Director: Marc Webb
MPAA Rating: PG-13
Film Pulse Score: 7.5/10
With Hollywood rebooting everything in sight, it surprised no one when Sony announced they’d be hitting the reset button on the Spider-Man franchise after Sam Raimi and Tobey Maguire said their goodbyes. When director Mark Webb (500 Days of Summer) and Andrew Garfield (The Social Network) were announced as the foundation of the reboot, however, eyebrows were raised and skepticism grew.
The first teaser trailers didn’t help, highlighting odd, first-person POV, Mirror’s Edge style camera-work. Nobody seemed to know what the filmmakers were trying to do.
The film’s finally arrived, caught in between The Avengers and the soon-to-be released The Dark Knight Rises and the question is…can it measure up?

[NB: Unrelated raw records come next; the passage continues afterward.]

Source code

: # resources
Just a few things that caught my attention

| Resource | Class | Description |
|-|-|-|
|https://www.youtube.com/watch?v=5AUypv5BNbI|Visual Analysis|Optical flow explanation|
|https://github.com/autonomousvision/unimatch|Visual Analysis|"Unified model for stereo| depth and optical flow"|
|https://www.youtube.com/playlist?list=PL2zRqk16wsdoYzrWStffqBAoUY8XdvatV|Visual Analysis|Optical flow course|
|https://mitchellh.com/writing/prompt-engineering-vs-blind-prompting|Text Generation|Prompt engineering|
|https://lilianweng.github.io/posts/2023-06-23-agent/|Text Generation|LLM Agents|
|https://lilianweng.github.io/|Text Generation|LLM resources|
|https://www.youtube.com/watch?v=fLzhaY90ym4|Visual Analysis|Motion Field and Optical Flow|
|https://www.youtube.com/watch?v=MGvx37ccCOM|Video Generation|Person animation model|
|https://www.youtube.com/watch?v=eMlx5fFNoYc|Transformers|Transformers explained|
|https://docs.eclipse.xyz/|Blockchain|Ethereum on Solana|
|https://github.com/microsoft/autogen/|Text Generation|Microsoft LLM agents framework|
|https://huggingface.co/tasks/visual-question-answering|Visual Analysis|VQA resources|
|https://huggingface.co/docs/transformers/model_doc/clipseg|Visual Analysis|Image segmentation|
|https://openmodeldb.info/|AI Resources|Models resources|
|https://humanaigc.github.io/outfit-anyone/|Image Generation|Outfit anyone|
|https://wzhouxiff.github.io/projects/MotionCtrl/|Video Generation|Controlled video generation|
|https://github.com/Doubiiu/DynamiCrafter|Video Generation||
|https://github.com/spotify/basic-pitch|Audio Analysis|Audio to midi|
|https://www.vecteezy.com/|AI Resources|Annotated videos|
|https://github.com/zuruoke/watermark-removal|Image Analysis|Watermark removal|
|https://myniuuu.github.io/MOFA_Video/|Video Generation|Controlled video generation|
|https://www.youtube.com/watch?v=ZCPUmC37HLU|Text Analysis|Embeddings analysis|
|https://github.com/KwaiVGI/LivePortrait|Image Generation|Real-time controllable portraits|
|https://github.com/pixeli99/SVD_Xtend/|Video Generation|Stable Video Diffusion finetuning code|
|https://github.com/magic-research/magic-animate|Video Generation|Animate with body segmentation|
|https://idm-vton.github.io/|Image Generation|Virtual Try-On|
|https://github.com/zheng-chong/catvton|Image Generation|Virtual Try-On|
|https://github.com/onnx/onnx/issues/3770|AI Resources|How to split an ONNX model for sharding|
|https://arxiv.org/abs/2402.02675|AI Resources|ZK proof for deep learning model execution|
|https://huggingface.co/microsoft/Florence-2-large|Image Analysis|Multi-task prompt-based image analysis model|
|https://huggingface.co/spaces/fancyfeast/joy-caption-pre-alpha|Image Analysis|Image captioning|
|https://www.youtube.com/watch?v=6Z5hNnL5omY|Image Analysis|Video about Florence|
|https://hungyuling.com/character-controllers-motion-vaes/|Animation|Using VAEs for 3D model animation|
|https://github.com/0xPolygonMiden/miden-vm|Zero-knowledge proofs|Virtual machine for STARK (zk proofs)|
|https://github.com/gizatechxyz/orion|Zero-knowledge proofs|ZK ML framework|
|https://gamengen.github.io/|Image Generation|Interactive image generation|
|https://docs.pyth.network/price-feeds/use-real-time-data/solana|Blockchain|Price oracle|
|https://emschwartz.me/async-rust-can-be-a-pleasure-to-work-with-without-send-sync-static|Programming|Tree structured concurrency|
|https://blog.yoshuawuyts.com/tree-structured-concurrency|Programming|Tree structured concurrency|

The answer is yes…and no. As a story about Peter Parker, his struggle in dealing with his father issues and his relationship with Gwen Stacy (the always good Emma Stone), The Amazing Spider-Man is just that – amazing. When it switches to following Peter’s alternate life as the crime-fighting web-slinger, though, the film loses some steam.
To start with, Andrew Garfield is the best Peter Parker we’ve seen on screen. In Raimi’s trilogy, Tobey Maguire somehow played the part with too much camp while somehow also taking it too seriously. His Peter didn’t feel like a character, it felt like a caricature. In this film, Peter (and in turn, Spider-Man) is irreverent, rebellious and a bit of a wise-ass. He enjoys talking to the criminals as he’s beating them down and making random quips that only he can hear and enjoy. In short, this is the Peter from the comic books, and Garfield nails the portrayal.
Just as good is Stone, who plays Gwen as a beauty with brains who sometimes has much more trouble putting together a sentence than she does solving a complex equation.
The relationship between the two anchors the film, and it’s where Webb excels the most as director. He’s proven he can do romantic comedy, and instead of the relationship feeling like it was tacked on to attract a demographic, it’s actually the main thread that holds the rest of the film together.
That’s not to say the other relationships are not important. In fact, it was quite interesting to watch Peter interact with his Uncle (Martin Sheen) and Gwen’s father, Captain Stacy (Denis Leary). At various points in the film, both are stand-ins for Peter’s absent father, dispensing wisdom and butting heads with Peter’s teenage ego. The interactions in this film are the highlight.
Which is why it is so disappointing that the film seems to wilt a bit before our eyes when it switches to the requisite action. The set pieces aren’t bad, necessarily, but they do lack a bit of cohesion and at times play as unrelated vignettes rather than scenes from a contained work.
Part of the problem is the film’s villain (played gamely by Rhys Ifans), a bland CGI creation that somehow never feels like much of a threat and as such, deflates what should be intense action sequences.
The climax, in particular, is poorly realized. There is one particular contrivance that is so badly handled that it threatens to pull the viewer out of the film, but even then, the humanity of the characters and their relationship to each other salvages it to a point.
The Amazing Spider-Man is, overall, a better movie than a lot of people expected, and might actually be one of the few superhero movies that could find an audience in those moviegoers who usually don’t care for such fare. It’s shortcomings, however, prevent the film from being great.